Regelmäßiger Treffpunkt ist das Anfang 2013 bezogene Vereinsheim in der Bremer Straße in Weyhe. Im Erdgeschoss befindet sich hier das Restaurant „Roadhouse Route 6“. Die eigentlichen Clubräume des Vereins befinden sich im Obergeschoss des Objektes über dem Gastraum.

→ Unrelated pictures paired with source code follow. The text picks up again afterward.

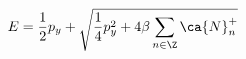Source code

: \begin{equation}
E = \frac{1}{2} p_y + \sqrt{ \frac{1}{4} p_y^2
+ 4 \beta \sum_{n \in \Z} \ca{N}^+_n }
\label{betabig}
\end{equation}


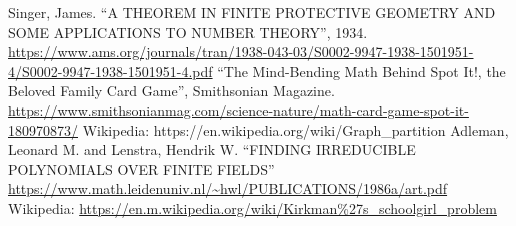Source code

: \documentclass[11pt, oneside]{article} 	%
\begin{document}
\begin{thebibliography}{9}
 Singer, James. ``A THEOREM IN FINITE PROTECTIVE GEOMETRY AND SOME APPLICATIONS TO NUMBER THEORY'', 1934. \url{https://www.ams.org/journals/tran/1938-043-03/S0002-9947-1938-1501951-4/S0002-9947-1938-1501951-4.pdf} 
 ``The Mind-Bending Math Behind Spot It!, the Beloved Family Card Game'', Smithsonian Magazine. \url{https://www.smithsonianmag.com/science-nature/math-card-game-spot-it-180970873/}
 Wikipedia: {https://en.wikipedia.org/wiki/Graph\_partition}
 Adleman, Leonard M. and Lenstra, Hendrik W. ``FINDING IRREDUCIBLE POLYNOMIALS OVER FINITE FIELDS'' \url{https://www.math.leidenuniv.nl/~hwl/PUBLICATIONS/1986a/art.pdf}
 Wikipedia: \url{https://en.m.wikipedia.org/wiki/Kirkman\%27s_schoolgirl_problem}
\end{thebibliography}


\end{document}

Die „Standarte Bremen“ ist ein Zusammenschluss von mehreren Personen, der seine Angehörigen hauptsächlich aus dem Bremer Hooligan-Milieu rekrutiert. Einzelne Personen dieser Verbindung haben ihren Wohnsitz im Bremer Umland und somit im Zuständigkeitsbereich der Polizeidirektion Oldenburg. Der Aktionsradius der „Standarte Bremen“ konzentriert sich auf das Bundesland Bremen. Am 19. Mai 2012 wurde eine sich auf der Durchreise befindende Bremer Hooligan-Gruppe durch strafbare Handlungen in Wunstorf auffällig. Nachdem dieser aus rund 15 Personen bestehenden und der „Standarte Bremen“ zuzurechnenden Gruppe der Zutritt zu einer Feier in der „Wohnwelt“ am Bahnhof Wunstorf untersagt worden war, kam es zu körperlichen Auseinandersetzungen, wobei mehrere an der Feier teilnehmende Personen verletzt wurden (vgl. Beantwortung der Frage 24 der 140. Sitzung des Niedersächsischen Landtages am 22. Juni 2012). Weitere strafrechtlich relevante Sachverhalte in Niedersachsen sind bisher polizeilich nicht bekannt geworden.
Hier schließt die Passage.